As Candice and Brandon make their discoveries about the terrors of the past, they also experience their own examples of racism in the present day, including with an assistant principal at Perkins High School. After the incident, Candice thinks about it, feeling clear that “[it] wasn’t a misunderstanding. She knew that. So did Brandon” (132). The more Candice understands the society around her, the more she investigates the Parker inheritance with renewed energy and motivation. Though Candice and Brandon are able to approach the racism around them with more nuance than Reggie or Enoch, this is in part due to the support of the adults around them, who help guide them towards productive ways to address racism and move towards justice.
An important aspect of the novel is the ways that different characters feel the need to hide a significant part of their identity from the people around them.

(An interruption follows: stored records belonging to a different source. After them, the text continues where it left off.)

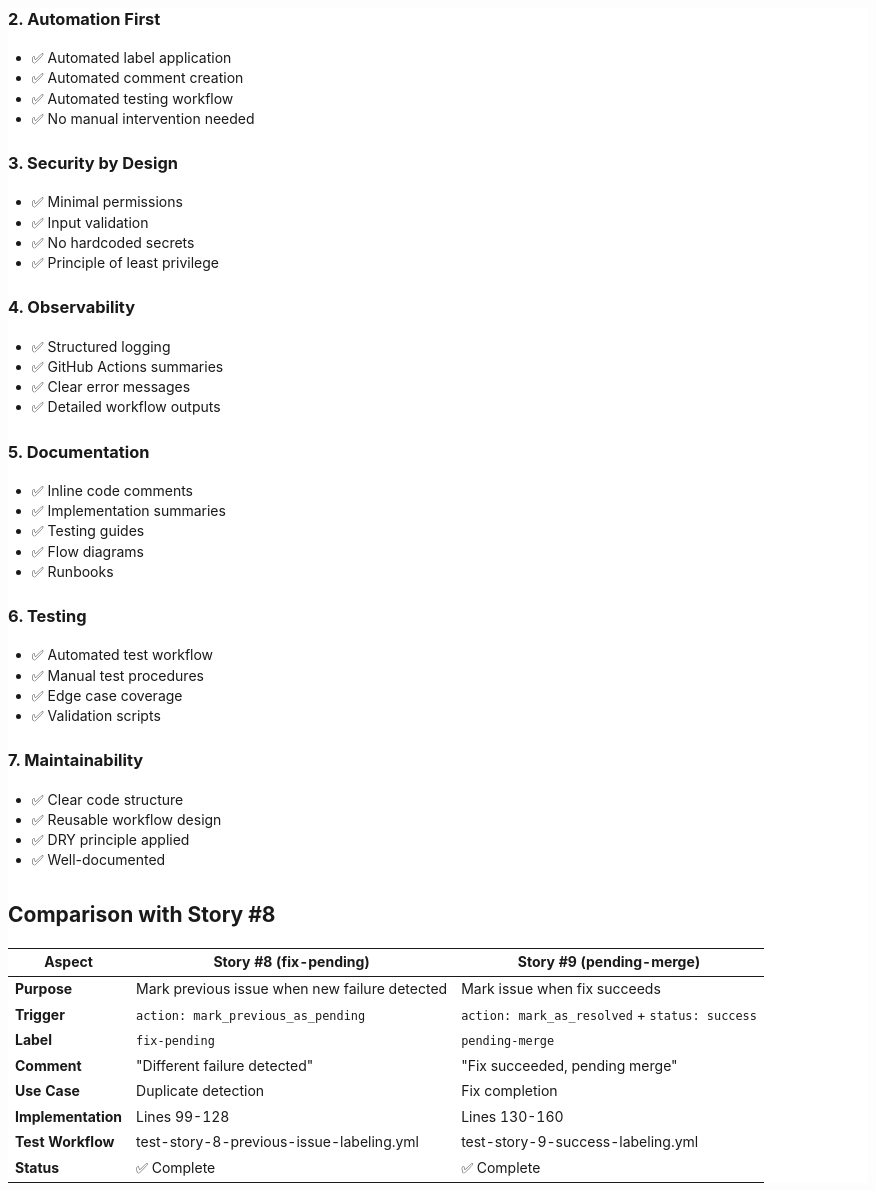 ### 2. Automation First
- ✅ Automated label application
- ✅ Automated comment creation
- ✅ Automated testing workflow
- ✅ No manual intervention needed

### 3. Security by Design
- ✅ Minimal permissions
- ✅ Input validation
- ✅ No hardcoded secrets
- ✅ Principle of least privilege

### 4. Observability
- ✅ Structured logging
- ✅ GitHub Actions summaries
- ✅ Clear error messages
- ✅ Detailed workflow outputs

### 5. Documentation
- ✅ Inline code comments
- ✅ Implementation summaries
- ✅ Testing guides
- ✅ Flow diagrams
- ✅ Runbooks

### 6. Testing
- ✅ Automated test workflow
- ✅ Manual test procedures
- ✅ Edge case coverage
- ✅ Validation scripts

### 7. Maintainability
- ✅ Clear code structure
- ✅ Reusable workflow design
- ✅ DRY principle applied
- ✅ Well-documented

## Comparison with Story #8

| Aspect | Story #8 (fix-pending) | Story #9 (pending-merge) |
|--------|------------------------|--------------------------|
| **Purpose** | Mark previous issue when new failure detected | Mark issue when fix succeeds |
| **Trigger** | `action: mark_previous_as_pending` | `action: mark_as_resolved` + `status: success` |
| **Label** | `fix-pending` | `pending-merge` |
| **Comment** | "Different failure detected" | "Fix succeeded, pending merge" |
| **Use Case** | Duplicate detection | Fix completion |
| **Implementation** | Lines 99-128 | Lines 130-160 |
| **Test Workflow** | test-story-8-previous-issue-labeling.yml | test-story-9-success-labeling.yml |
| **Status** | ✅ Complete | ✅ Complete |
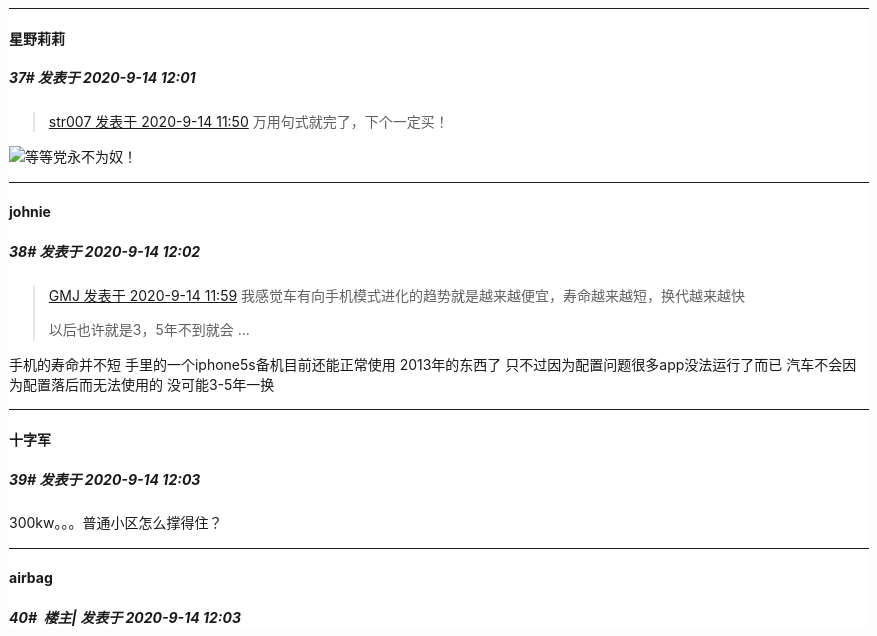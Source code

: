 





-----

####  星野莉莉  
##### 37#       发表于 2020-9-14 12:01



<blockquote><a href="httphttps://bbs.saraba1st.com/2b/forum.php?mod=redirect&amp;goto=findpost&amp;pid=48731174&amp;ptid=1959780" target="_blank">str007 发表于 2020-9-14 11:50</a>
万用句式就完了，下个一定买！</blockquote>
<img src="https://static.saraba1st.com/image/smiley/face2017/065.png" referrerpolicy="no-referrer">等等党永不为奴！







-----

####  johnie  
##### 38#       发表于 2020-9-14 12:02



<blockquote><a href="httphttps://bbs.saraba1st.com/2b/forum.php?mod=redirect&amp;goto=findpost&amp;pid=48731281&amp;ptid=1959780" target="_blank">GMJ 发表于 2020-9-14 11:59</a>
我感觉车有向手机模式进化的趋势就是越来越便宜，寿命越来越短，换代越来越快


以后也许就是3，5年不到就会 ...</blockquote>
手机的寿命并不短 手里的一个iphone5s备机目前还能正常使用 2013年的东西了 只不过因为配置问题很多app没法运行了而已
汽车不会因为配置落后而无法使用的 没可能3-5年一换







-----

####  十字军  
##### 39#       发表于 2020-9-14 12:03




300kw。。。普通小区怎么撑得住？







-----

####  airbag  
##### 40#         楼主| 发表于 2020-9-14 12:03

The most extreme examples of this are Reggie Bradley and Coach Douglas, both of whom choose to be a white person for the majority of their adult lives, despite being born Black. In smaller ways, Candice and Brandon both hide pieces of their identities from each other and from other people. Finally, Candice’s father hides that he is gay from her until close to the end of the novel. When Candice reflects on why people might hide part of their identities, she thinks that it might be “just easier that way” (79). Similarly, Brandon wonders whether “James or Reggie or whoever he was… liked being someone else” (236). In these musings, Candice and Brandon struggle to figure out the tension of a person hiding part of their identity for safety. Though it might be “easier,” it also requires the person having to deny the parts of their identity, history, and culture.